Le Sezioni Unite poi ricordano che “di recente si è poi espressa in favore dell’orientamento maggioritario, sia pure soltanto in via di obiter, Sez. 1, n. 348 del 18/12/2013, osservando che in presenza di un dettato normativo che introduce una preclusione, l’interpretazione non può determinare l’anticipazione della scadenza del termine rispetto all’ordinario significato dei termini utilizzati dal legislatore”.

In breve, per addivenire alla soluzione della questione è opportuno richiamare brevemente le linee fondamentali del giudizio abbreviato ovvero “un procedimento introdotto nel vigente codice che rientra nel novero delle procedure semplificate alternative al dibattimento aventi finalità deflative, volte cioè a consentire la definizione con forme più agili e veloci di gran parte del contenzioso, consentendo in tal modo di rendere concretamente attuabile, nel sistema di obbligatorietà dell’azione penale che caratterizza il nostro ordinamento, la operatività del modello di processo accusatorio più garantista e correlativamente più complesso”.

In questo quadro il punto di partenza è la norma di legge di riferimento e cioè il comma 2 dell’articolo 438 cod. proc. pen., secondo cui nell’udienza preliminare la richiesta di giudizio abbreviato può essere proposta, oralmente o per iscritto, “fino a che non siano formulate le conclusioni a norma degli articoli 421 e 422”; disposizione del tutto coincidente con quella precedente alla novella del 1999, contenuta nell’allora vigente articolo 439, comma 2.

Tale semplice formula “si è prestata a differenti interpretazioni atteso che, sul mero piano letterale, essa può comprendere e pertanto riferirsi all’intero periodo che va dal momento immediatamente antecedente la formulazione delle prime conclusioni, quelle del p.m., fino all’ultimo momento in cui termina la discussione e si cristallizzano le conclusioni rassegnate da tutte le parti, cioè quello della replica da parte del difensore che parla per ultimo.
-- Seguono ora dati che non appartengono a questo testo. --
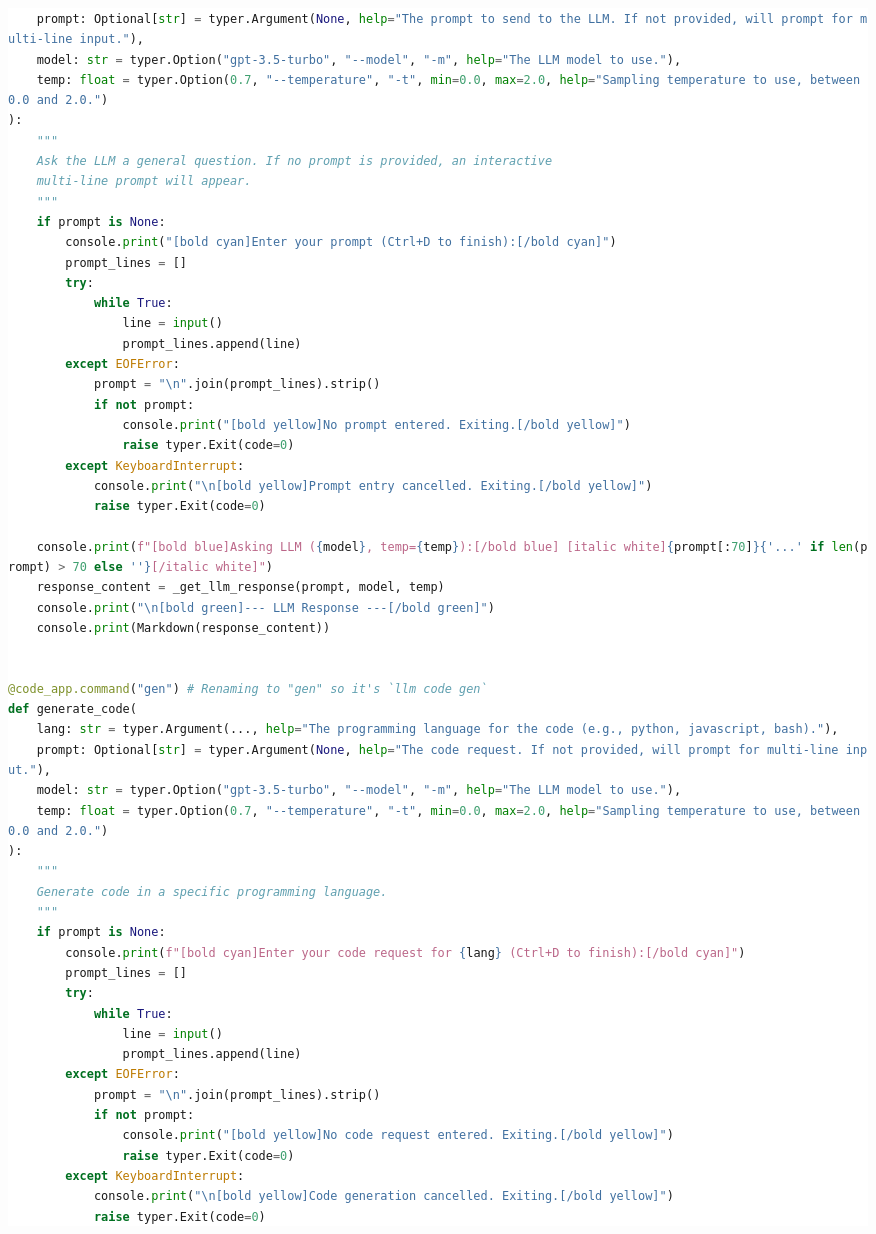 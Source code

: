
 ```python
    prompt: Optional[str] = typer.Argument(None, help="The prompt to send to the LLM. If not provided, will prompt for multi-line input."),
    model: str = typer.Option("gpt-3.5-turbo", "--model", "-m", help="The LLM model to use."),
    temp: float = typer.Option(0.7, "--temperature", "-t", min=0.0, max=2.0, help="Sampling temperature to use, between 0.0 and 2.0.")
):
    """
    Ask the LLM a general question. If no prompt is provided, an interactive
    multi-line prompt will appear.
    """
    if prompt is None:
        console.print("[bold cyan]Enter your prompt (Ctrl+D to finish):[/bold cyan]")
        prompt_lines = []
        try:
            while True:
                line = input()
                prompt_lines.append(line)
        except EOFError:
            prompt = "\n".join(prompt_lines).strip()
            if not prompt:
                console.print("[bold yellow]No prompt entered. Exiting.[/bold yellow]")
                raise typer.Exit(code=0)
        except KeyboardInterrupt:
            console.print("\n[bold yellow]Prompt entry cancelled. Exiting.[/bold yellow]")
            raise typer.Exit(code=0)

    console.print(f"[bold blue]Asking LLM ({model}, temp={temp}):[/bold blue] [italic white]{prompt[:70]}{'...' if len(prompt) > 70 else ''}[/italic white]")
    response_content = _get_llm_response(prompt, model, temp)
    console.print("\n[bold green]--- LLM Response ---[/bold green]")
    console.print(Markdown(response_content))


@code_app.command("gen") # Renaming to "gen" so it's `llm code gen`
def generate_code(
    lang: str = typer.Argument(..., help="The programming language for the code (e.g., python, javascript, bash)."),
    prompt: Optional[str] = typer.Argument(None, help="The code request. If not provided, will prompt for multi-line input."),
    model: str = typer.Option("gpt-3.5-turbo", "--model", "-m", help="The LLM model to use."),
    temp: float = typer.Option(0.7, "--temperature", "-t", min=0.0, max=2.0, help="Sampling temperature to use, between 0.0 and 2.0.")
):
    """
    Generate code in a specific programming language.
    """
    if prompt is None:
        console.print(f"[bold cyan]Enter your code request for {lang} (Ctrl+D to finish):[/bold cyan]")
        prompt_lines = []
        try:
            while True:
                line = input()
                prompt_lines.append(line)
        except EOFError:
            prompt = "\n".join(prompt_lines).strip()
            if not prompt:
                console.print("[bold yellow]No code request entered. Exiting.[/bold yellow]")
                raise typer.Exit(code=0)
        except KeyboardInterrupt:
            console.print("\n[bold yellow]Code generation cancelled. Exiting.[/bold yellow]")
            raise typer.Exit(code=0)

```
Per pervenire ad una corretta interpretazione é dunque necessaria una complessiva valutazione delle esigenze sottese alla disposizione e del contesto in cui la stessa si inserisce“.
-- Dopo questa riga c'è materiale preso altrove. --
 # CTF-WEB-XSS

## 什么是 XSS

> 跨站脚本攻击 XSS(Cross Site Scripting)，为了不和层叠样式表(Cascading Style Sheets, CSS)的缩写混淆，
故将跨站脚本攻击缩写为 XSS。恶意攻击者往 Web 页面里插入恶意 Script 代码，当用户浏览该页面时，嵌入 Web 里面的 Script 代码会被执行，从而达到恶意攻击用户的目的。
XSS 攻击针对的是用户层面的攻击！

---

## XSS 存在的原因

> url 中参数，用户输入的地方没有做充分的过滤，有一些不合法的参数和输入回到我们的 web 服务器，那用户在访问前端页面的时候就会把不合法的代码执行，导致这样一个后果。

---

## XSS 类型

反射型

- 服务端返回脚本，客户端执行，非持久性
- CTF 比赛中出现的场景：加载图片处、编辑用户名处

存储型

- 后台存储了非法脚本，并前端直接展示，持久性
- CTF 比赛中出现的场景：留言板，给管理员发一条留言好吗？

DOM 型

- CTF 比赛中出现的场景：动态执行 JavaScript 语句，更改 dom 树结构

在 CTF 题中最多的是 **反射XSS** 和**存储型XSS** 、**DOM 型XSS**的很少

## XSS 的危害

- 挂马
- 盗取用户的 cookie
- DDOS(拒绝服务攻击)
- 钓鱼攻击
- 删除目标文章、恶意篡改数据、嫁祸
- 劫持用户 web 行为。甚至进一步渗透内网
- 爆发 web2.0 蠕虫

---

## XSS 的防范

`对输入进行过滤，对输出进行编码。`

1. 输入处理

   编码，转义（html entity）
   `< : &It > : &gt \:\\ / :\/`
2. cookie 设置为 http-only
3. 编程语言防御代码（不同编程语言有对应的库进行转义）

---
Sulla base di queste considerazioni, la Corte ha precisato che “la conoscenza delle conclusioni degli altri imputati non è elemento cui può fondatamente riconoscersi l’efficacia di influenzare le scelte di ciascun imputato. La pretesa esigenza di parità pare impropriamente invocata, atteso che ciò che deve essere assicurato, trovando anche tutela costituzionale, è la parità tra le parti contrapposte del processo, e cioè tra accusa e difesa. Agli imputati devono invece essere garantiti uguali diritti e uguali opportunità, il che certamente avviene quando, rispettando le scansioni dell’udienza preliminare e l’ordine dei relativi interventi, agli stessi si riconosce il diritto di richiedere l’accesso al rito dopo le conclusioni del pubblico ministero“.
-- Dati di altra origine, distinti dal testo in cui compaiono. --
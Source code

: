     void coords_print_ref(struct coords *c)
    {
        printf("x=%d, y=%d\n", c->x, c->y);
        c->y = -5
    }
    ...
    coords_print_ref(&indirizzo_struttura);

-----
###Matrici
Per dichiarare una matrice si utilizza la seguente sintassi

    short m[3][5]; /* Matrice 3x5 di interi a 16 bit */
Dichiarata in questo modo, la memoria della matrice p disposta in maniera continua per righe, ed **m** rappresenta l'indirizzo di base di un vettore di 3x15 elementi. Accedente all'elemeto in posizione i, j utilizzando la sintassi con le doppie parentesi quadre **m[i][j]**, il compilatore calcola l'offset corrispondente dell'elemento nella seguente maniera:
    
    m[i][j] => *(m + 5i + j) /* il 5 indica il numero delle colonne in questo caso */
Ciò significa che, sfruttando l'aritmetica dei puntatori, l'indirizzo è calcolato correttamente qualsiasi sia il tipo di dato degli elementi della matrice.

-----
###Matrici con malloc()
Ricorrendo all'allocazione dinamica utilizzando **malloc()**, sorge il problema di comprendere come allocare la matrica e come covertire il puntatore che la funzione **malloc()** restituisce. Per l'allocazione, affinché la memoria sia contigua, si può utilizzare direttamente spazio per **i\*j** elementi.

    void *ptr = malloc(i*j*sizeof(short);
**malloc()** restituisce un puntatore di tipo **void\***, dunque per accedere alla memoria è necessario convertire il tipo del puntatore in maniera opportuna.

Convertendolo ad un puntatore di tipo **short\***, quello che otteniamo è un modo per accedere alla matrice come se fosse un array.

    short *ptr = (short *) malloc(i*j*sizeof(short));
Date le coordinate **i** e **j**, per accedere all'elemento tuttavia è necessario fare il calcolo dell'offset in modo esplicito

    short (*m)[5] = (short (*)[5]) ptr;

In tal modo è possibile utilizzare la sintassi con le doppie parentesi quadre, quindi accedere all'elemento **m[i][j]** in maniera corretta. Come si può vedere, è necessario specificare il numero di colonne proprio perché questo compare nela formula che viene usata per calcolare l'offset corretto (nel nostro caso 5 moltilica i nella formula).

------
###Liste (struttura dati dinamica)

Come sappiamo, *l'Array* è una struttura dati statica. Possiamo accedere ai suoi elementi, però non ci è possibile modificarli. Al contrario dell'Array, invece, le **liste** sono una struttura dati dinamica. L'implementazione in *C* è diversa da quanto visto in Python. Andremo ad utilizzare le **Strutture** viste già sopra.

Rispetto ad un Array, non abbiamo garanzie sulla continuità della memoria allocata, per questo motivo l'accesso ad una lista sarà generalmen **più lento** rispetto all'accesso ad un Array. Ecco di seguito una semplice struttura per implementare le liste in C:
Pertanto, concludono i giudici del Palazzaccio affermando il seguente principio “nell’udienza preliminare la richiesta di giudizio abbreviato può essere presentata dopo la formulazione delle conclusioni da parte del pubblico ministero e deve essere formulata da ciascun imputato al più tardi nel momento in cui il proprio difensore formula le proprie conclusioni definitive“.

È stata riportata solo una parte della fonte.